- Born: 20 July 1937 Dresden, Gau Saxony, Germany
- Died: 5 February 2024 (aged 86) Dresden, Saxony, Germany
- Education: Weißensee Academy of Art Berlin
- Occupation: Architect

= Peter Kulka =

German architect (1937–2024)

Peter Kulka (20 July 1937 – 5 February 2024) was a German architect.

==Biography==
Born in Dresden on 20 July 1937, Kulka completed a masonry apprenticeship and attended the Weißensee Academy of Art Berlin alongside Selman Selmanagić. He fled from East Germany in 1965. He began working as an independent architect in Berlin with Hans Scharoun in 1969 before setting up his own office in Cologne ten years later. In 1980, he teamed up with Hans Schilling to design religious buildings. From 1986 to 1992, he was a professor of structural design at RWTH Aachen University.

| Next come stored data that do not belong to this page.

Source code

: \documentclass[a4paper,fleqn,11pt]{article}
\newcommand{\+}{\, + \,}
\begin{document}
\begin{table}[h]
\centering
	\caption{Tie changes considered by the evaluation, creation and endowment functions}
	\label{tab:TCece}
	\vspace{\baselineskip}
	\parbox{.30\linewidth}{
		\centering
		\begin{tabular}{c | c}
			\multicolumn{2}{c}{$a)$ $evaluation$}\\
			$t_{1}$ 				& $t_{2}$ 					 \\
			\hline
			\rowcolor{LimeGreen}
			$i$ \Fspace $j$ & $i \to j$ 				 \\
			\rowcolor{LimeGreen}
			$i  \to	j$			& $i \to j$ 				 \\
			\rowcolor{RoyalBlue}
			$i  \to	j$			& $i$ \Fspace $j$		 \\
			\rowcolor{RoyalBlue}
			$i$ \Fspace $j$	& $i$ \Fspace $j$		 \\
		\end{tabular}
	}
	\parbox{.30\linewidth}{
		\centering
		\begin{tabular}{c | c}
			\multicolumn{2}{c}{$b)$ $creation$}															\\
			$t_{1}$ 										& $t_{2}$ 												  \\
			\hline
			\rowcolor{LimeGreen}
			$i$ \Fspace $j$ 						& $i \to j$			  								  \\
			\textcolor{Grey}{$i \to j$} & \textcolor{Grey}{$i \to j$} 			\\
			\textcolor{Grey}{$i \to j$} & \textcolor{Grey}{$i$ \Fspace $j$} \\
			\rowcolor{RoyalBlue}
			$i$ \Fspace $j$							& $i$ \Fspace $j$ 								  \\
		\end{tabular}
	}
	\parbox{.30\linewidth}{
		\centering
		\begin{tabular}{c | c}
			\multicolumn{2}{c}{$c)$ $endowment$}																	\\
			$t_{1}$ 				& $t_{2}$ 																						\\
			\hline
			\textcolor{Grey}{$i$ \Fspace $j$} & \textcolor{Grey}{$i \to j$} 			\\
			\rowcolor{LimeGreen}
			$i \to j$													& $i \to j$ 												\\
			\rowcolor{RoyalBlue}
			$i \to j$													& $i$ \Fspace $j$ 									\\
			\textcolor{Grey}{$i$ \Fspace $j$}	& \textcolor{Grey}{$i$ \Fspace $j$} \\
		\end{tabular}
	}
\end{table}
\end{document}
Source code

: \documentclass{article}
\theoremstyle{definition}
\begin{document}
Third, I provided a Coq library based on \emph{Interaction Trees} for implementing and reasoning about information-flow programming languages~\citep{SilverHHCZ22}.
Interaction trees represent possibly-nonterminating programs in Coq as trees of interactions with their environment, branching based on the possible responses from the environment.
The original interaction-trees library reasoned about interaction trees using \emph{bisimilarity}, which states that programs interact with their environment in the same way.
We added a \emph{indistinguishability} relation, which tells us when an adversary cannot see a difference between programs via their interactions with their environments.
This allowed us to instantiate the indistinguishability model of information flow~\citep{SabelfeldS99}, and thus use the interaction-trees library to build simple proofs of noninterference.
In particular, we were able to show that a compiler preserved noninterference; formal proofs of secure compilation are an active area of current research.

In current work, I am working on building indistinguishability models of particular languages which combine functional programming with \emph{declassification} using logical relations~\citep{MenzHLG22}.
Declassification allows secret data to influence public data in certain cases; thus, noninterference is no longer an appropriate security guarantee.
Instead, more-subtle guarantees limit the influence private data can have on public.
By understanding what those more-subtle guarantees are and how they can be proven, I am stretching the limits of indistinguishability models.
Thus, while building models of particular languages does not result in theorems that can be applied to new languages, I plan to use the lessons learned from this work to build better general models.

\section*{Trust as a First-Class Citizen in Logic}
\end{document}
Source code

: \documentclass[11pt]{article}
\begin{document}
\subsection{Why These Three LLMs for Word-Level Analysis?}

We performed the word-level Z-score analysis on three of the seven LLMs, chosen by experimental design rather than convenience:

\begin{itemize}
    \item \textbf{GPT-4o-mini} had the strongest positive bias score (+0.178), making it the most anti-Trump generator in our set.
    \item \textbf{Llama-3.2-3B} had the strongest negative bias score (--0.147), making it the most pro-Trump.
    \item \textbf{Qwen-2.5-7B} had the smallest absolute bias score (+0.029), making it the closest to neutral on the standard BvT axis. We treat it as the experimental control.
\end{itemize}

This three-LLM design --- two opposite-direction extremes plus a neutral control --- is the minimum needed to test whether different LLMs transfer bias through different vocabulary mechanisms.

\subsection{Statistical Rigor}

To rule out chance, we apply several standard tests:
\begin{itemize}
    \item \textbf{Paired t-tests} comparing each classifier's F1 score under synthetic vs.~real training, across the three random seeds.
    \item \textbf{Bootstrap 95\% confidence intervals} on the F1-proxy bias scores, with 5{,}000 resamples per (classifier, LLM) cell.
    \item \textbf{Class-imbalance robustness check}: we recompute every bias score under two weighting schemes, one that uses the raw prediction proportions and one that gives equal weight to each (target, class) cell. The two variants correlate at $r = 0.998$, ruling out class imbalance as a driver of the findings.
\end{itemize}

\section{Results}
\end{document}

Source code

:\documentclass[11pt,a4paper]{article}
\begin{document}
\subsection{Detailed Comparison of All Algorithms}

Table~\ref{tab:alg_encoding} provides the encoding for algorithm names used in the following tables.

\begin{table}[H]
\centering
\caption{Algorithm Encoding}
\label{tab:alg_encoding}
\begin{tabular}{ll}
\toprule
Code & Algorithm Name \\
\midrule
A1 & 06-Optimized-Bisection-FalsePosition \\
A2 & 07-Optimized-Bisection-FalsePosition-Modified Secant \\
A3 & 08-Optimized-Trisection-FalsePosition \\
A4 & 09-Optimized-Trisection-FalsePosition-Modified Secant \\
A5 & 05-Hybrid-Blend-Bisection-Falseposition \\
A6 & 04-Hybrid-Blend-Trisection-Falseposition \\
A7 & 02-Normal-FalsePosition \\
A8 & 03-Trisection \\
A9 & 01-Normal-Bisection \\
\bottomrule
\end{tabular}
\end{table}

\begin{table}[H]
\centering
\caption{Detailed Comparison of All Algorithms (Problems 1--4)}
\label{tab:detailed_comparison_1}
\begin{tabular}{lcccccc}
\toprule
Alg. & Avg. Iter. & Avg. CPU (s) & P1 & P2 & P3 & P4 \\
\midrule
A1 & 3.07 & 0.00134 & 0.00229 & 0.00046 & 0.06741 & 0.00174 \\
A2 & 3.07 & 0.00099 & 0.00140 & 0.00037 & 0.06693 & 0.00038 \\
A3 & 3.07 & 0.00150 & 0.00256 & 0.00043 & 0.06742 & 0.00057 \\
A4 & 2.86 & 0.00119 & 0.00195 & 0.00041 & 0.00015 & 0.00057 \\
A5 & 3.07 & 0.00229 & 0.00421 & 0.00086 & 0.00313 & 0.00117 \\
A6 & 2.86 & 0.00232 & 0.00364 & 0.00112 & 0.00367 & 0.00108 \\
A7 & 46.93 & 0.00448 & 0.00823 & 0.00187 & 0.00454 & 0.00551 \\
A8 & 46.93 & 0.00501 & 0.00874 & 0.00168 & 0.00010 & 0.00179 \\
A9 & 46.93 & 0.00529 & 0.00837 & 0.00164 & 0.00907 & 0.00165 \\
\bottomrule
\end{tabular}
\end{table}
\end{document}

After the Reunification of Germany, Kulka moved back to Dresden and opened his second office. He took part in the reconstruction of institutions in the former East Germany, including the Landtag of Saxony. A renovation project awarded by the Architekturpreis der Stadt Leipzig in 1999 was that of a villa which houses the Galerie für Zeitgenössische Kunst Leipzig. He was one of the founding members of the Saxon Academy of Arts in 1995, the same year in which he joined the Academy of Arts, Berlin. In 2010, he joined the North Rhine-Westphalian Academy of Sciences, Humanities and the Arts.

Peter Kulka died in Dresden on 5 February 2024, at the age of 86.